Among the entries below, one stretch runs from the line that contains "Luckily, you manage" through the line that contains "the Kayran has before". Repeat that stretch exactly, ends included, and only that.

▸ Source information:
===
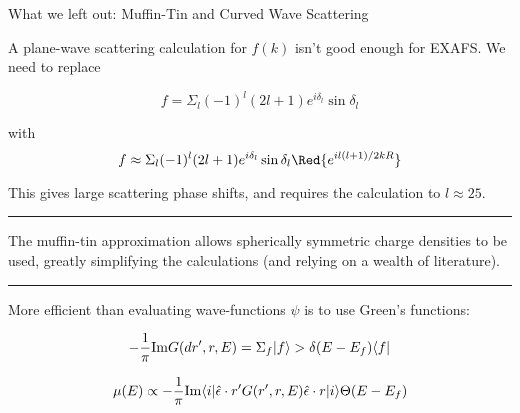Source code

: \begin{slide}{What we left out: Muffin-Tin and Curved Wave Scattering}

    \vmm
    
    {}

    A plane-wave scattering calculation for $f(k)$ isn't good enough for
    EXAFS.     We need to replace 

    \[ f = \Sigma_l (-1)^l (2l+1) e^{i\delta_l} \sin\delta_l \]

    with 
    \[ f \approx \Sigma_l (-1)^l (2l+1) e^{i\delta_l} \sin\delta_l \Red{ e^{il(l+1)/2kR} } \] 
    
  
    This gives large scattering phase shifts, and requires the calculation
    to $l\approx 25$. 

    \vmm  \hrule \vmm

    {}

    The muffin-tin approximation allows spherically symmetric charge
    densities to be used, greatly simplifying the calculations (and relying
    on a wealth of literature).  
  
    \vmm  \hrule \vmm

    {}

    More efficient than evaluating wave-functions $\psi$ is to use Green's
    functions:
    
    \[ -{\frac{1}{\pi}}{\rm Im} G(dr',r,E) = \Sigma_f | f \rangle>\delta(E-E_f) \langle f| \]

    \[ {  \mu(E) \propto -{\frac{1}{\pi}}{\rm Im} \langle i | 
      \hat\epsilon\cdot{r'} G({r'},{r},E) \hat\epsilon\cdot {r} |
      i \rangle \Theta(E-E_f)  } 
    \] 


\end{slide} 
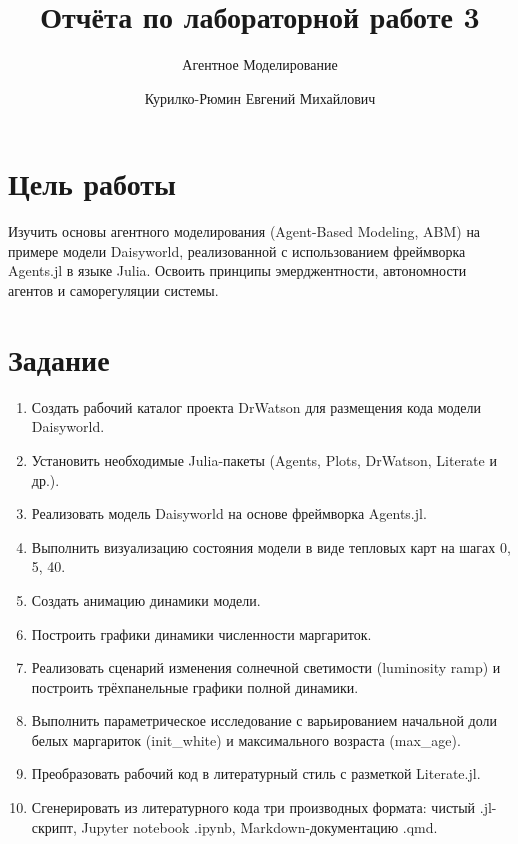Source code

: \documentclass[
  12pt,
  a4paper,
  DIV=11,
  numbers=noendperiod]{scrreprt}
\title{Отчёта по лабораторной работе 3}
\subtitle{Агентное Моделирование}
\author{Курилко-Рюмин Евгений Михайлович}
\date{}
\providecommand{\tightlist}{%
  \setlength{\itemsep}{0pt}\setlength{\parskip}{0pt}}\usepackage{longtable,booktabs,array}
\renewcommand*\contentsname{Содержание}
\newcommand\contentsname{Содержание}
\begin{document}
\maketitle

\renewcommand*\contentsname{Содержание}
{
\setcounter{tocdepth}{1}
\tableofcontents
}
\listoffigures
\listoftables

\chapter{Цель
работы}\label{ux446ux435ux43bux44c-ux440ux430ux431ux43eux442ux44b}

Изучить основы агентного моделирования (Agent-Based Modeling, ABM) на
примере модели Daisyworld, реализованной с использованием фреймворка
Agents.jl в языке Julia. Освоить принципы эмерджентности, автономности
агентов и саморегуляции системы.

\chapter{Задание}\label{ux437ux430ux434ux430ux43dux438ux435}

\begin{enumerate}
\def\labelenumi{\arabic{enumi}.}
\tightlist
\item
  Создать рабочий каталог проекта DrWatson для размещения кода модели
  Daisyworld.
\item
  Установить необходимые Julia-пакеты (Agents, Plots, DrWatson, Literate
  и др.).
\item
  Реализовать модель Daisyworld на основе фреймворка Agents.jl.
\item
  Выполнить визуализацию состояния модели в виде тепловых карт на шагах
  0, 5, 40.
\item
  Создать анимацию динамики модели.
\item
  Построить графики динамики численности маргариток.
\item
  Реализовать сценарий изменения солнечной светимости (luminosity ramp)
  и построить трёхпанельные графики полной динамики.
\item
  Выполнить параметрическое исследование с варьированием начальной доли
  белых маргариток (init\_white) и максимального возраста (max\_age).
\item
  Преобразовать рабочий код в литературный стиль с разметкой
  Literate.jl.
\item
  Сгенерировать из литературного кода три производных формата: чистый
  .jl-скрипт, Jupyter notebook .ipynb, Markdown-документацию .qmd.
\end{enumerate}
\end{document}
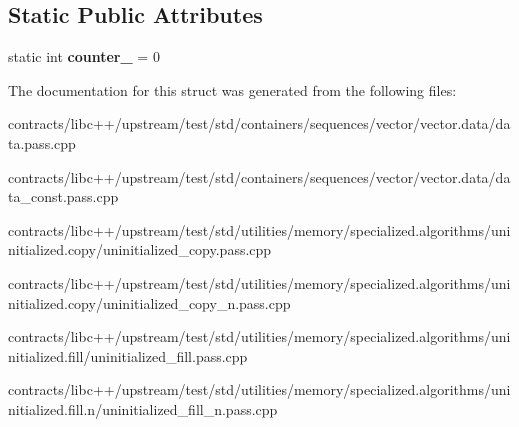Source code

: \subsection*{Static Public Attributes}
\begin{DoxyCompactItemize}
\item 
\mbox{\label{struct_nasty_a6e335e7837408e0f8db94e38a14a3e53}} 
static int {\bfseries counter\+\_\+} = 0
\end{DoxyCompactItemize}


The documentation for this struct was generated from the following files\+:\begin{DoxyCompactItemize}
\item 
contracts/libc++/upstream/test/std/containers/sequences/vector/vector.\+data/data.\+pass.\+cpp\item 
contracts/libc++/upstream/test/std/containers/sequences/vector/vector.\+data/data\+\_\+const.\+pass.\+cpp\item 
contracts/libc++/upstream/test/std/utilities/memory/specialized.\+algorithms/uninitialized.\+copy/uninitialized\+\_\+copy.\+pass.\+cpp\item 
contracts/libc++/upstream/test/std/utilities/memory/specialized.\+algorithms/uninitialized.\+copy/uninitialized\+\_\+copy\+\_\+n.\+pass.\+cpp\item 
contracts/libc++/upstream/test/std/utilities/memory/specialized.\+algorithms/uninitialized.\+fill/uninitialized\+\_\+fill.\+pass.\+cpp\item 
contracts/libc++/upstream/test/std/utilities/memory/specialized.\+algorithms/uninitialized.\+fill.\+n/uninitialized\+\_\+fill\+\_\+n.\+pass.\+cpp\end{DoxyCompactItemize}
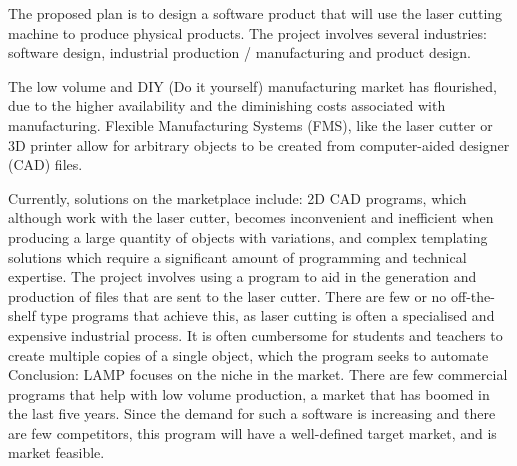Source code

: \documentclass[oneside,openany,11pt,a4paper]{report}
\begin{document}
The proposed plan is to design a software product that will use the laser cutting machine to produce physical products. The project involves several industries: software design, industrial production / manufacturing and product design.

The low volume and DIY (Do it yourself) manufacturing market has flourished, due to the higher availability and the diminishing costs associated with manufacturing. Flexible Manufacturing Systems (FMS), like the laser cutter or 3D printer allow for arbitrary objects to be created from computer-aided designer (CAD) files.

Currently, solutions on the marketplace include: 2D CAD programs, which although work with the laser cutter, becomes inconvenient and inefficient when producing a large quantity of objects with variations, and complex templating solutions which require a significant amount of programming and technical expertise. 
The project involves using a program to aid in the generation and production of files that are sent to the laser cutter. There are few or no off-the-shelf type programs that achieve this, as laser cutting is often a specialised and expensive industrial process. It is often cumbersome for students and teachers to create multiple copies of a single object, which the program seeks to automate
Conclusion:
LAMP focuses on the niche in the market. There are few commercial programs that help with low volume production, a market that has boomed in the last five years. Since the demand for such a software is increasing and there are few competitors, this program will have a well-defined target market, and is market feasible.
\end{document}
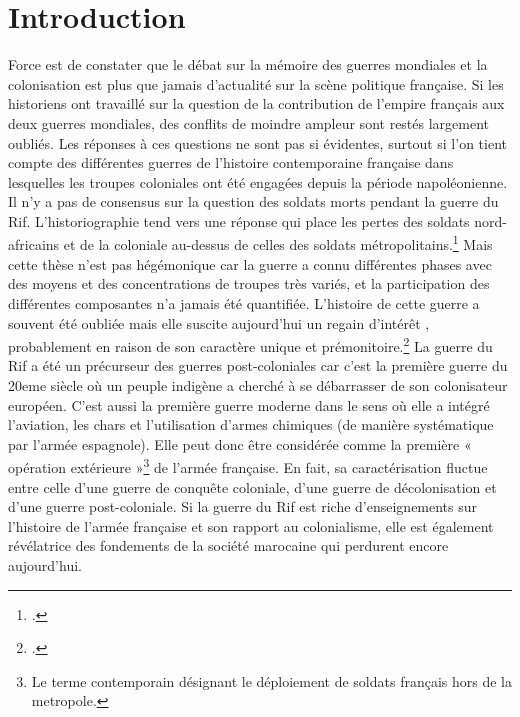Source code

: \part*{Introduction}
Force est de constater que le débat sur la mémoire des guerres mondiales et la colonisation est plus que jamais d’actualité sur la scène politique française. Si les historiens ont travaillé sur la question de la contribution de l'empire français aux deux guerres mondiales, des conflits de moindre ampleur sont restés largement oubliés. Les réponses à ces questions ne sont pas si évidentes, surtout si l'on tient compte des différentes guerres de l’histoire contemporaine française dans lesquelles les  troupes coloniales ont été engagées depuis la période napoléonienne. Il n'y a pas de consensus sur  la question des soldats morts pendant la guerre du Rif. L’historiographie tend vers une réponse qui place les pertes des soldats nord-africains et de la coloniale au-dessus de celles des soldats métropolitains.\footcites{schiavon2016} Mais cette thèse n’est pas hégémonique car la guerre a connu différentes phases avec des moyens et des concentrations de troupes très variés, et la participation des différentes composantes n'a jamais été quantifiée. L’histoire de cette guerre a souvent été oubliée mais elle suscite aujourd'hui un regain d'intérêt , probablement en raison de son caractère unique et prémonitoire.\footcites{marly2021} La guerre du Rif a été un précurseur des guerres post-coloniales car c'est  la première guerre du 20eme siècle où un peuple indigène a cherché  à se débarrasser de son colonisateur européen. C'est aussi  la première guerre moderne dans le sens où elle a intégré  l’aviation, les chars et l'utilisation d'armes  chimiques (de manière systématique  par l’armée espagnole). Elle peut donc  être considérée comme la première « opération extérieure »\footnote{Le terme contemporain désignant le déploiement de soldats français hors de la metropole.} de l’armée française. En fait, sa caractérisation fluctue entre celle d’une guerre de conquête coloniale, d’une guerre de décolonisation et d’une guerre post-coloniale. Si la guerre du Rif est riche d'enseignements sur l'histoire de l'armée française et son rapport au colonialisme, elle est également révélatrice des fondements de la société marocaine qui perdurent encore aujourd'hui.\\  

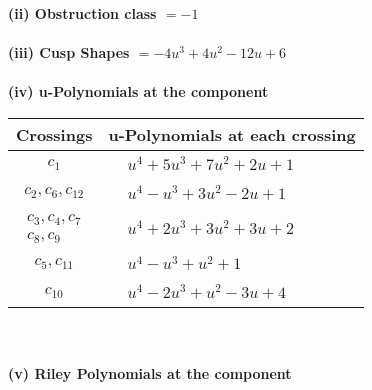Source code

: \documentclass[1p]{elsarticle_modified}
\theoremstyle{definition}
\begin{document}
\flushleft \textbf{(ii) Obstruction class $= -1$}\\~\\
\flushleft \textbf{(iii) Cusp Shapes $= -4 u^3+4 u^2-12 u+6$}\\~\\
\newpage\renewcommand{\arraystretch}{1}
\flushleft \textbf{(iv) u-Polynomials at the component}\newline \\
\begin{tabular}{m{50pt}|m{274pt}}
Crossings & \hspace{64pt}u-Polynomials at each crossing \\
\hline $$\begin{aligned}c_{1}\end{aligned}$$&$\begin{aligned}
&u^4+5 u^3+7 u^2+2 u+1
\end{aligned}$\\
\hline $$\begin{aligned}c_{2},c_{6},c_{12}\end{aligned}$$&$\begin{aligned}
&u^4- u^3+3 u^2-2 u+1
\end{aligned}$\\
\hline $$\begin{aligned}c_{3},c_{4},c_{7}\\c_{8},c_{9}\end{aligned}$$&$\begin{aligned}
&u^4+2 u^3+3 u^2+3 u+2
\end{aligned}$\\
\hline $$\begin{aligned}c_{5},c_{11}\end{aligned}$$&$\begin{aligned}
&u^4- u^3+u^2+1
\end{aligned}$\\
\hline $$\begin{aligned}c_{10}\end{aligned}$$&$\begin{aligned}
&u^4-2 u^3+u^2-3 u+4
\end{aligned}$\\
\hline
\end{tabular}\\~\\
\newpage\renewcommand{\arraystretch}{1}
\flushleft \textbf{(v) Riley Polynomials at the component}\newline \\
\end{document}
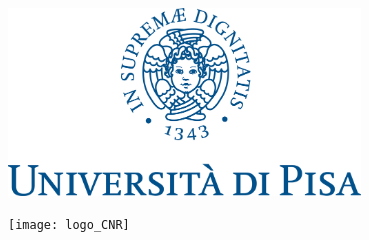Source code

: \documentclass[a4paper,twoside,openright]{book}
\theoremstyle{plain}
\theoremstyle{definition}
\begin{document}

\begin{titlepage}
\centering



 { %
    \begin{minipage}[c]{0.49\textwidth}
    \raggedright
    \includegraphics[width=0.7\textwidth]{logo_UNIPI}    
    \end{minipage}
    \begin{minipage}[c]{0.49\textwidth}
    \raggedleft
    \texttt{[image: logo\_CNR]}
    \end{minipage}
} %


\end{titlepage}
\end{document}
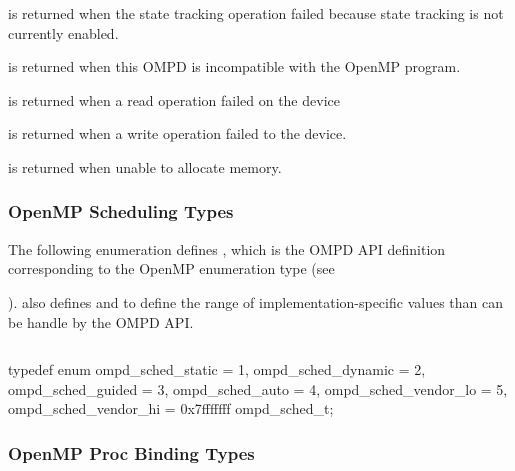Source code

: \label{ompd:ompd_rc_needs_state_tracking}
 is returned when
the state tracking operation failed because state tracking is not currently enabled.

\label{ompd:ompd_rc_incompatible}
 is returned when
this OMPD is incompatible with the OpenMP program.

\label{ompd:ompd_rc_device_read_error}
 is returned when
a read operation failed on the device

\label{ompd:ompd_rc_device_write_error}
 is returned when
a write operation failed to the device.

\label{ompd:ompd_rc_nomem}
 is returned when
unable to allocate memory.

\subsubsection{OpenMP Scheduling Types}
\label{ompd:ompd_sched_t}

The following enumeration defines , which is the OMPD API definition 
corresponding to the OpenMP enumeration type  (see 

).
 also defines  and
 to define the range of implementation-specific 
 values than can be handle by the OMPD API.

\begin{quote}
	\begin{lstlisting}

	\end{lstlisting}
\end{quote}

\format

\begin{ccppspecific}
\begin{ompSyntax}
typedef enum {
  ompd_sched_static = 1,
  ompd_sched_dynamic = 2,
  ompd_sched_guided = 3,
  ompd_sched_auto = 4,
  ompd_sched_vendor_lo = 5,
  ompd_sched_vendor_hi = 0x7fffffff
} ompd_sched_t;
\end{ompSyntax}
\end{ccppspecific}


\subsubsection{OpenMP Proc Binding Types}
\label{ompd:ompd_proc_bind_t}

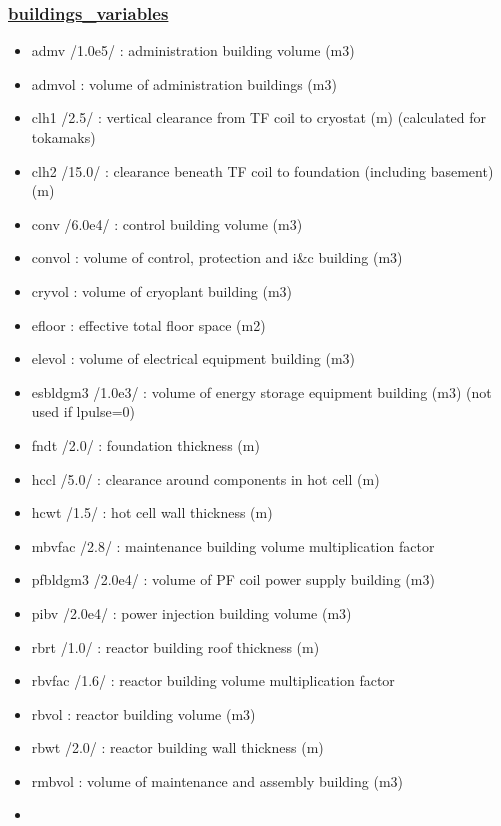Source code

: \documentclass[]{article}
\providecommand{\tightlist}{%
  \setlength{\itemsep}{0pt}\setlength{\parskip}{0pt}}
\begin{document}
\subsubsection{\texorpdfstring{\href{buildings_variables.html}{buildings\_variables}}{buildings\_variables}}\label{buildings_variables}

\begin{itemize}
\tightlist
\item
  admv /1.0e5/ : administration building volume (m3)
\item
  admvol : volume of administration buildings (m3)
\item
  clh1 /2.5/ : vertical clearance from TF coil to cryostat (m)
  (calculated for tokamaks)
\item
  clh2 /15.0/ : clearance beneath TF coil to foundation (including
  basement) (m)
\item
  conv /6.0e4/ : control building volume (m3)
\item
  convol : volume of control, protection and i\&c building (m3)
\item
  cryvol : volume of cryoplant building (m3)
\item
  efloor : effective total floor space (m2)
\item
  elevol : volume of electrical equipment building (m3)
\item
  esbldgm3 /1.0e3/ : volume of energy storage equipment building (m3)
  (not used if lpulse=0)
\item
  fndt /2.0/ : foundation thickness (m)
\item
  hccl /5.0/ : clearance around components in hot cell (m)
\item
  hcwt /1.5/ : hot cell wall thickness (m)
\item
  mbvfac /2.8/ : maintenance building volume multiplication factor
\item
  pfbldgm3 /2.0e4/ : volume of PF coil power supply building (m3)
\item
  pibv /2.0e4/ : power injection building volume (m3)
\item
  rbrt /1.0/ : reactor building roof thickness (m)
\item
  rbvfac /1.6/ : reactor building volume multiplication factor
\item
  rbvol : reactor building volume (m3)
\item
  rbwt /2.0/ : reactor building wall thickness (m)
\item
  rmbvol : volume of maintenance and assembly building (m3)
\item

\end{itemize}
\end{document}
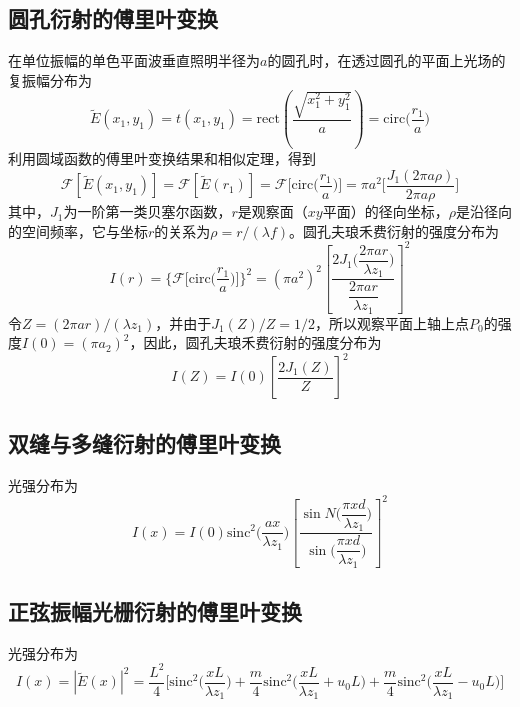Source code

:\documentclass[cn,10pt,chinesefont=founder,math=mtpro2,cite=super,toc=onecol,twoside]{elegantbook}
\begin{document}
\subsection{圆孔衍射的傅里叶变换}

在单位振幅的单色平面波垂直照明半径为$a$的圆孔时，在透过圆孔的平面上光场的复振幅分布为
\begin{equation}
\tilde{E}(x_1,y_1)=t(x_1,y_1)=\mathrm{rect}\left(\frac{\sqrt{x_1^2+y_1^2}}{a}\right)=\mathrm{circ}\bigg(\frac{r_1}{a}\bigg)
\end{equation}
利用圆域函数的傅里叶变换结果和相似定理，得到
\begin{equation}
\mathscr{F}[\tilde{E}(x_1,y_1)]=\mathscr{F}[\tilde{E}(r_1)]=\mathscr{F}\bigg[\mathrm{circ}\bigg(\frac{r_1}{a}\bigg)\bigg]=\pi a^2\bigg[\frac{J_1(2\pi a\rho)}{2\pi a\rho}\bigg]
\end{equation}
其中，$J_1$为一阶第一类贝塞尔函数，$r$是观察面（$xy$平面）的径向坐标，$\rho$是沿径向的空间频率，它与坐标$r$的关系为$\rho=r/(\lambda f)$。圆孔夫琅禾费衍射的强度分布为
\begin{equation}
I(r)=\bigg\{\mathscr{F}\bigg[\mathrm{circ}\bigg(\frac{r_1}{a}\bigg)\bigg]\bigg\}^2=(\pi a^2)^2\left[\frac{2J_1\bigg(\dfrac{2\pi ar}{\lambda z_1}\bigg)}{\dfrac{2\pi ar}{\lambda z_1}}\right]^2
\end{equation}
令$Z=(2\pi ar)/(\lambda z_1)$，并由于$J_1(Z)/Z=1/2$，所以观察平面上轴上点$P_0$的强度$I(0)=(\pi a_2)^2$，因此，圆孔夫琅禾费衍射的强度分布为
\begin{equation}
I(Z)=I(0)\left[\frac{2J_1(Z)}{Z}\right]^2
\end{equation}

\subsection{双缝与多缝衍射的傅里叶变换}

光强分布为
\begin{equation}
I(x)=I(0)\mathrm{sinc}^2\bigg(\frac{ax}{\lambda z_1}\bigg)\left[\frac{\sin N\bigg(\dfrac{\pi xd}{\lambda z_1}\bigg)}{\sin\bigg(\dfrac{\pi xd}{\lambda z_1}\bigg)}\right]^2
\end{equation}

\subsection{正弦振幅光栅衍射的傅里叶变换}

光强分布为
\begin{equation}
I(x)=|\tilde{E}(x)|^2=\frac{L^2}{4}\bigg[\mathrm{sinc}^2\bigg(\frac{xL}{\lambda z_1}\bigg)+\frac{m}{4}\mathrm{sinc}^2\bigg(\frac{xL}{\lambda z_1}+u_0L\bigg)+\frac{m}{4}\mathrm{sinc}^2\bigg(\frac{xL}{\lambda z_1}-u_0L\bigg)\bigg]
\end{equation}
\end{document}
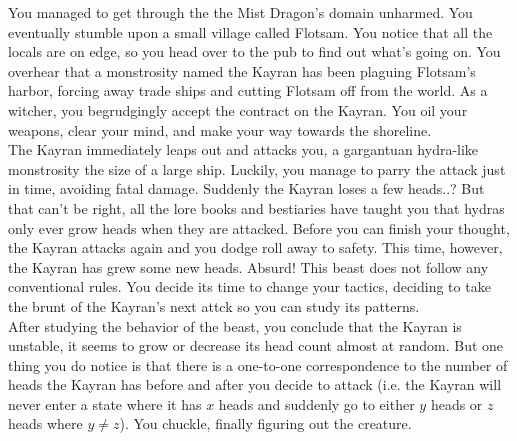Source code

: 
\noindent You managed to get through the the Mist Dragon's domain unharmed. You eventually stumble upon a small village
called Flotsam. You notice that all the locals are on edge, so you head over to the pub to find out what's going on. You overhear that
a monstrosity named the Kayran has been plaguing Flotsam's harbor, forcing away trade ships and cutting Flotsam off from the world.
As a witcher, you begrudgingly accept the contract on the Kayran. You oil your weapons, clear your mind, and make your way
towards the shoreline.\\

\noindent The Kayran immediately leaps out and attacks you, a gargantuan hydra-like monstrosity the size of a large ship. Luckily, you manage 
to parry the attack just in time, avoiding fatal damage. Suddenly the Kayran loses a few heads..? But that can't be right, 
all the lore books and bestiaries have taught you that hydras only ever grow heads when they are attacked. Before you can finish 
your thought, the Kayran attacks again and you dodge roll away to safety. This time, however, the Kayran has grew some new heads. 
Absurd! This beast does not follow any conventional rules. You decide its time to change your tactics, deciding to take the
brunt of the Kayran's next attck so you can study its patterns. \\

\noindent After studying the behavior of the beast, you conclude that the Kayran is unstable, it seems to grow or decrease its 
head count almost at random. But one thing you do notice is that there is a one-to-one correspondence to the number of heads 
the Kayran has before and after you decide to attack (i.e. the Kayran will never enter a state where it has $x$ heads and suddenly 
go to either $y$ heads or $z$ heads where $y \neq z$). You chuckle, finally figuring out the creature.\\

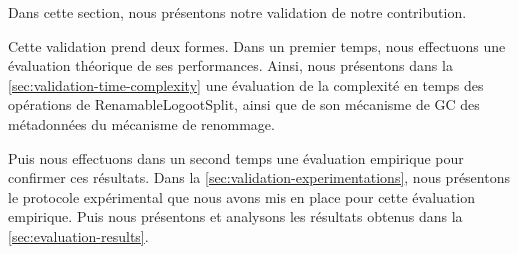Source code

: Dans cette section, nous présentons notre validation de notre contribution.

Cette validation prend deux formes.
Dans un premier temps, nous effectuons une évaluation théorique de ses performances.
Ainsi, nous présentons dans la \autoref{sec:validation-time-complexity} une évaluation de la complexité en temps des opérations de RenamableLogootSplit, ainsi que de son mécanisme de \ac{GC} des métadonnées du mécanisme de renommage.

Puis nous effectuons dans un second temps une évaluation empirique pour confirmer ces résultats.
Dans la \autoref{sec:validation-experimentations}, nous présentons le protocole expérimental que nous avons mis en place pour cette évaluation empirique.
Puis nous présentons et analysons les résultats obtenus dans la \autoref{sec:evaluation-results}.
===
▸ Output:
\noindent The Kayran immediately leaps out and attacks you, a gargantuan hydra-like monstrosity the size of a large ship. Luckily, you manage 
to parry the attack just in time, avoiding fatal damage. Suddenly the Kayran loses a few heads..? But that can't be right, 
all the lore books and bestiaries have taught you that hydras only ever grow heads when they are attacked. Before you can finish 
your thought, the Kayran attacks again and you dodge roll away to safety. This time, however, the Kayran has grew some new heads. 
Absurd! This beast does not follow any conventional rules. You decide its time to change your tactics, deciding to take the
brunt of the Kayran's next attck so you can study its patterns. \\

\noindent After studying the behavior of the beast, you conclude that the Kayran is unstable, it seems to grow or decrease its 
head count almost at random. But one thing you do notice is that there is a one-to-one correspondence to the number of heads 
the Kayran has before and after you decide to attack (i.e. the Kayran will never enter a state where it has $x$ heads and suddenly 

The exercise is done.